Illustration d'un hôpital.
Illustration d'un hôpital. — KONRAD K./SIPA

FAKE OFF

Non, l'aide médicale d'Etat ne «creuse» pas «le trou de la Sécu», contrairement à ce qu'indique Marine Le Pen

Marine Le Pen a accusé ce dispositif à destination de personnes en situation irrégulière de « creuser le trou de la Sécu ». L’aide médicale d’Etat ne dépend pas du budget de la Sécurité sociale

  • Mercredi, Marine Le Pen a attaqué l’aide médicale d’Etat, lui reprochant de « creuser le trou de la Sécu ».
  • Cette aide dépend du budget de l’Etat, pas du budget de la Sécurité sociale.
  • Ce dispositif est destiné aux personnes en situation irrégulière, mais son accès est compliqué, soulignent des chercheurs.

Marine Le Pen s’en prend une nouvelle fois à l’aide médicale d’Etat (AME).
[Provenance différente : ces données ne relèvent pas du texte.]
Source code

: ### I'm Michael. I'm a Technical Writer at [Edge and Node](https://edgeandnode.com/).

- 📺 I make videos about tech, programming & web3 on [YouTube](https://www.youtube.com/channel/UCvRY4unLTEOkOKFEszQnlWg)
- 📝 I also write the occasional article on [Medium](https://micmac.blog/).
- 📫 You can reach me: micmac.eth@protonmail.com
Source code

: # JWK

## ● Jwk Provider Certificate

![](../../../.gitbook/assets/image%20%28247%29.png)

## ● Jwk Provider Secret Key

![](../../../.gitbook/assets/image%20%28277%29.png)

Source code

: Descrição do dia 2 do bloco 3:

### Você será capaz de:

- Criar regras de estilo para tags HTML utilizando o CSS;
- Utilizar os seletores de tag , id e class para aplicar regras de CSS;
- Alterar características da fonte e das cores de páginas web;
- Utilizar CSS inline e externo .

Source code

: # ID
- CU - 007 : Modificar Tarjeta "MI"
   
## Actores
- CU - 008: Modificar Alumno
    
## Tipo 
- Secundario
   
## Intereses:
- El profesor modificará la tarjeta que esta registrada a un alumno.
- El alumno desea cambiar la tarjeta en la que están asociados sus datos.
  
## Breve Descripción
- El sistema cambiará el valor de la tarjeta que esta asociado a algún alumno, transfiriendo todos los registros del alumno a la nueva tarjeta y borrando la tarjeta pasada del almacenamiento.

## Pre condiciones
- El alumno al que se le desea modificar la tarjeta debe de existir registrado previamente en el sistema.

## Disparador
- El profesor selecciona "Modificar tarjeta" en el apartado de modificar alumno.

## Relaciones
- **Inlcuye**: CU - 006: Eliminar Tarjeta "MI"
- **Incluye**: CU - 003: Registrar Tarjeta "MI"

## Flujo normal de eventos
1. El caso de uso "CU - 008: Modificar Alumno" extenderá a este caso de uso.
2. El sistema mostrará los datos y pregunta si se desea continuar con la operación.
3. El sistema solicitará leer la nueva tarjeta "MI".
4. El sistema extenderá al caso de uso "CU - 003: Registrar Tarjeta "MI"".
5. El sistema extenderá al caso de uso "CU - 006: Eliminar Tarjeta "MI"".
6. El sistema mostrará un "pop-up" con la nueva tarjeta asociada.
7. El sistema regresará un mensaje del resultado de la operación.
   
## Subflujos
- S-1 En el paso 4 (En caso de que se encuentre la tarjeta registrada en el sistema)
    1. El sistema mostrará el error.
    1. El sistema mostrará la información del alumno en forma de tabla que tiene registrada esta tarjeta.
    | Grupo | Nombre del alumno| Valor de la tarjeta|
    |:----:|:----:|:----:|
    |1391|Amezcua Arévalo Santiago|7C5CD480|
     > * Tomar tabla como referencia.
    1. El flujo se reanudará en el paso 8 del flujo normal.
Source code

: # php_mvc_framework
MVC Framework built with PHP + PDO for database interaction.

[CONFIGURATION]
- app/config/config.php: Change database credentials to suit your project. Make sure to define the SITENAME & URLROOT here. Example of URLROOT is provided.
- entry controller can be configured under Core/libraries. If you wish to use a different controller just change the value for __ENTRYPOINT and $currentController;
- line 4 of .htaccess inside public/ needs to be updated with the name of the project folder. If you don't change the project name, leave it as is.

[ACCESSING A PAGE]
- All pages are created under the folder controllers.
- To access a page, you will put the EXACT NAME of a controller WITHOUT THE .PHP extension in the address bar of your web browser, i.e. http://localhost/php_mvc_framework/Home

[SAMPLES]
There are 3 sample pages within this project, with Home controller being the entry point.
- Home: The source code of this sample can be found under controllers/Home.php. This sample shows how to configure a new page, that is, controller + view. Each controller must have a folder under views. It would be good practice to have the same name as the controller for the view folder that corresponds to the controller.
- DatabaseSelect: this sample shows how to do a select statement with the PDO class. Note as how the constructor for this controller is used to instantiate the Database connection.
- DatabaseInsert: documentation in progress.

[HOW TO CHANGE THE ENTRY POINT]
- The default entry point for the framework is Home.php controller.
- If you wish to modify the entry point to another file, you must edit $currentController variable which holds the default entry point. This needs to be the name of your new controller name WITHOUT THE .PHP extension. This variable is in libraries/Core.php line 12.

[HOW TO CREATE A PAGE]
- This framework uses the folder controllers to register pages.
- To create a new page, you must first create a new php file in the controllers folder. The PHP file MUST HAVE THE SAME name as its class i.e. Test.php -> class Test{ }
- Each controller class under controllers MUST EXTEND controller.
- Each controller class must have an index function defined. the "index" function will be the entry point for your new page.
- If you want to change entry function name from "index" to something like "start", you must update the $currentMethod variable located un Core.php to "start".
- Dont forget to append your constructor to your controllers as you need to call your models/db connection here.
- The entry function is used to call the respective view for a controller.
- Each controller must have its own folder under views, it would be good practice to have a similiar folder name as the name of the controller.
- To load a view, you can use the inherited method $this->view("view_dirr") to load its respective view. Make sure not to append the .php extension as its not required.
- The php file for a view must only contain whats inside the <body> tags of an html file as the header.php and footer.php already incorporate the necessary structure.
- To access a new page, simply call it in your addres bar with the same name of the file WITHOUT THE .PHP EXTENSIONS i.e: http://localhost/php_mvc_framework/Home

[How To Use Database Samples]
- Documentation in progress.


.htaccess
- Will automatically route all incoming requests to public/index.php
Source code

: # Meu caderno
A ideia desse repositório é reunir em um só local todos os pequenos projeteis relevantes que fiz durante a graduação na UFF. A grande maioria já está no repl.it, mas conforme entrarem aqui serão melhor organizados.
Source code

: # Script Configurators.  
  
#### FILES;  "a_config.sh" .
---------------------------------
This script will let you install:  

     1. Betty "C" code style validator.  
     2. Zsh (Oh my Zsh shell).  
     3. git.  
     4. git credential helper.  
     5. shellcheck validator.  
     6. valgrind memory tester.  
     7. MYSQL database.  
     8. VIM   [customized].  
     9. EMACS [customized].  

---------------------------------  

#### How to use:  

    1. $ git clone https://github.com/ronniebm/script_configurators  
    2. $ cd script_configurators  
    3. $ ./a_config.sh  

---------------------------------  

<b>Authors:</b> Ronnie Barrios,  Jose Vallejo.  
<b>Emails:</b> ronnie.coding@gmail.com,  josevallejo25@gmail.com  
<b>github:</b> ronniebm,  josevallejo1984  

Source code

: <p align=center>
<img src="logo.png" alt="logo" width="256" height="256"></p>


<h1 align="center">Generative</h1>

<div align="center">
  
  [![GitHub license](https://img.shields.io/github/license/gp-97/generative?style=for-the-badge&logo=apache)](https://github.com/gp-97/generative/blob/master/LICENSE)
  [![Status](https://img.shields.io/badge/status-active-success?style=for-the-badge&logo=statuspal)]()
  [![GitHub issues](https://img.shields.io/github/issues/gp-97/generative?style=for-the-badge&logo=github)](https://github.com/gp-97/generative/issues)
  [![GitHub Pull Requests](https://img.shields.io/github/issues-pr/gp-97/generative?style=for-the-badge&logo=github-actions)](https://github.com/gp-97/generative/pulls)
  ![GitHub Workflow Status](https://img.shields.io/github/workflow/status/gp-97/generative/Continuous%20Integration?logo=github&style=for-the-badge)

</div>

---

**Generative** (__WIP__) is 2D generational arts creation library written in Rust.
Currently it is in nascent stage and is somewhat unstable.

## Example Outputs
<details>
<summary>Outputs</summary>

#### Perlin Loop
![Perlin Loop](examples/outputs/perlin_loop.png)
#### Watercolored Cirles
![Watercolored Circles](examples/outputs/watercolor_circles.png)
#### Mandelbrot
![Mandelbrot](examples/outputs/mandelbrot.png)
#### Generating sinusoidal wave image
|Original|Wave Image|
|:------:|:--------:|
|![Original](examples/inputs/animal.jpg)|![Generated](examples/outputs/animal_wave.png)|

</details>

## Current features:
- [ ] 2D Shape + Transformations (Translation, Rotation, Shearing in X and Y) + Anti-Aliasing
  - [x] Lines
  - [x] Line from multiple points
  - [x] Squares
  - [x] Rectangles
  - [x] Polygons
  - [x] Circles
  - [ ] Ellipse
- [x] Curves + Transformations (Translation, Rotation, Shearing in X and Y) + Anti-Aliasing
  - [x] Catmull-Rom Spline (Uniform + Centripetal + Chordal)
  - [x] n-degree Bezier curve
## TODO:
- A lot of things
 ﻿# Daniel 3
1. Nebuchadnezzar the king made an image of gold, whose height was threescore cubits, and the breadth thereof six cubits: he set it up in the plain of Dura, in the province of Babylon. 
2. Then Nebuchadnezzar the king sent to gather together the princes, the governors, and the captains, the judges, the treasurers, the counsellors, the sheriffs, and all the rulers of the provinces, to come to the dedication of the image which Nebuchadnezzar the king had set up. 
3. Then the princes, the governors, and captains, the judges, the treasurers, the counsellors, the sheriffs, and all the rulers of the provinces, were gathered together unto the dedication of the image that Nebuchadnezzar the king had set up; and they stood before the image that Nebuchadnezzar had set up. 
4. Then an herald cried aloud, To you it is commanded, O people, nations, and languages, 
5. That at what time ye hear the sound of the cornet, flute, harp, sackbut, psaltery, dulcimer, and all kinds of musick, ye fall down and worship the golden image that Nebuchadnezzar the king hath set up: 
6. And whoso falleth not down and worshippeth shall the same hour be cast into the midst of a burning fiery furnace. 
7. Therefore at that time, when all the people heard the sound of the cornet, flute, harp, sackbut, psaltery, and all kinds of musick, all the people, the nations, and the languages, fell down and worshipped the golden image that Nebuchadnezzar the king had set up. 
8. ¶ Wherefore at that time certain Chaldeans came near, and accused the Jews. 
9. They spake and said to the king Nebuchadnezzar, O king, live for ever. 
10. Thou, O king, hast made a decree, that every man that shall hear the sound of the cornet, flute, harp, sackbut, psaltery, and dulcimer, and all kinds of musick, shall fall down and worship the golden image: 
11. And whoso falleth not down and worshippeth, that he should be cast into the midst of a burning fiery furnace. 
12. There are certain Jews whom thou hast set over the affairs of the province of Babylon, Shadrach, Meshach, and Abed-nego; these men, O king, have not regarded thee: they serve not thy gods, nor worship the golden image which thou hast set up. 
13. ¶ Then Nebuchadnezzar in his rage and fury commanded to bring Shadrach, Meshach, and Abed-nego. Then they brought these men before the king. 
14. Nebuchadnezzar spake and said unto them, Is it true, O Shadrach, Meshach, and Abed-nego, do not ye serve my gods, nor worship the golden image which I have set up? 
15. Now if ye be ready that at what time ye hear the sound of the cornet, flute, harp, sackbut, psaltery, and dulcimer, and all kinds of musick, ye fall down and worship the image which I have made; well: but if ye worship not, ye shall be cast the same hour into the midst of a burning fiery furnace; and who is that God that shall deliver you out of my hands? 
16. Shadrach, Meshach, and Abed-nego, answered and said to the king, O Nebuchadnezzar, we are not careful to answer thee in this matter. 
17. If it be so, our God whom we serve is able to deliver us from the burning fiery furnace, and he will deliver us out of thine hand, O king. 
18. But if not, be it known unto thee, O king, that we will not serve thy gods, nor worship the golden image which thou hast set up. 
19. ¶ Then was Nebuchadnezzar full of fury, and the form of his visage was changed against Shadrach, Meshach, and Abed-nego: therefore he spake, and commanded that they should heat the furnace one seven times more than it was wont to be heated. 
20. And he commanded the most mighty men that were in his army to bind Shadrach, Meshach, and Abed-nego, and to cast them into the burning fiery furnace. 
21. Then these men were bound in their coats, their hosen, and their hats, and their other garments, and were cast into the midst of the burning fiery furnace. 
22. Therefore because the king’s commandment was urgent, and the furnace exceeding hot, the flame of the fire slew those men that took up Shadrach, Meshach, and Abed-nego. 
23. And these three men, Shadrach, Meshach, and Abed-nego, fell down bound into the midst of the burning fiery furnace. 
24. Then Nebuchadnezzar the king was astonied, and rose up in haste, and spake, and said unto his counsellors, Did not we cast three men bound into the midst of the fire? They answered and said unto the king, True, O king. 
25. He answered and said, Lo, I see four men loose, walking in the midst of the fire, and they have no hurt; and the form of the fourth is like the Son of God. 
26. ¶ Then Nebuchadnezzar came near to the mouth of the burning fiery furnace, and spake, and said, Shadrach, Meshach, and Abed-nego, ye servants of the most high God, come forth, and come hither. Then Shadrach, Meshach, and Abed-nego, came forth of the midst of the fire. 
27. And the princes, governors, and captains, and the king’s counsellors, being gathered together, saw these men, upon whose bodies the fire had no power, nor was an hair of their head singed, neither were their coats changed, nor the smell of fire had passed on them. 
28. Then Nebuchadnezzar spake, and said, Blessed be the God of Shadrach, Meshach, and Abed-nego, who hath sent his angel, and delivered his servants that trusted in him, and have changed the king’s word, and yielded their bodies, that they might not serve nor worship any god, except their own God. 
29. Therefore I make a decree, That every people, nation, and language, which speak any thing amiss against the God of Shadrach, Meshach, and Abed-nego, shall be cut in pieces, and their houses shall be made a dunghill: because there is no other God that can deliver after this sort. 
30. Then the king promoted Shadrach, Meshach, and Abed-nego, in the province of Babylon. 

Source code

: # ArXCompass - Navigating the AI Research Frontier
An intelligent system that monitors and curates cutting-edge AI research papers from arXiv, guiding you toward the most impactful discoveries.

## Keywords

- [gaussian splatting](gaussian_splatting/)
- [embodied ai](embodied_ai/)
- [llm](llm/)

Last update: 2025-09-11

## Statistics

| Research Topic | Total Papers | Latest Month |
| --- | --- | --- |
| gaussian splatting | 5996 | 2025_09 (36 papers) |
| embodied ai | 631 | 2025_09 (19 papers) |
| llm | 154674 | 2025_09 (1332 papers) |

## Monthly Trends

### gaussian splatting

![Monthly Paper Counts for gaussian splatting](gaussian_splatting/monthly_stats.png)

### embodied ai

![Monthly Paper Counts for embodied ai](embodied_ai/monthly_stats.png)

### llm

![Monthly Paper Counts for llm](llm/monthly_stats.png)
Mercredi, la présidente du Rassemblement national a accusé le dispositif de « creuser le trou de la Sécu ».

Elle réagissait à un article du Figaro sur le déficit de la Sécu. Selon le quotidien, les mesures d’urgence prises après les manifestations des « gilets jaunes » vont contribuer à accroître ce déficit.

FAKE OFF

L’AME n’est pas financée par le budget de l’Assurance maladie. Elle fait partie du budget de l'Etat et n’est pas incluse dans le budget de la Sécurité sociale.

Quel est le budget alloué à l’AME ? Des crédits de 923,7 millions d’euros avaient été prévus pour 2018. Cela représente 0,47 % de l’objectif national des dépenses de l’assurance maladie, soulignent Laurent Chambaud, médecin de santé publique, de l’Ecole des hautes études en santé publique, et Fabienne Azzedine, ingénieure d’études dans le même établissement.

Des conditions pour accéder à l’AME

Ce dispositif s'adresse aux étrangers en situation irrégulière. Ceux-ci doivent résider en France depuis au moins trois mois pour l’obtenir. Pour êtres éligibles, ils ne doivent pas dépasser un plafond de ressources : 8.951 euros par an pour une personne seule, 13.427 euros pour un couple.

« Ce dispositif permet aux personnes qui se retrouvent en situation irrégulière d’être soignées dans des conditions proches de celles qui sont en situation régulière », analyse pour 20 Minutes Jean-Marie André, chercheur et co-auteur d’un article sur l’AME. Les soins que reçoivent les bénéficiaires de l’AME sont pris en charge à 100 %, à l’exception de l’aide à la procréation, des cures thermales et des médicaments faiblement efficaces.

La santé, pas toujours la priorité des arrivants

Les bénéficiaires de l’AME ont plus recours à l’hospitalisation que le reste de la population, souligne Jean-Marie André : « La santé n’est pas toujours une préoccupation forte des personnes quand elles arrivent en France. L’urgence, c’est se loger, se vêtir, se nourrir. » Quand ces personnes se présentent à l’hôpital, « les pathologies sont généralement plus avancées. » Ces personnes font moins appel à la prévention ou aux soins de « première ligne », c’est-à-dire les soins dispensés par des professionnels libéraux ou des soins dispensés dans des maisons de santé par exemple.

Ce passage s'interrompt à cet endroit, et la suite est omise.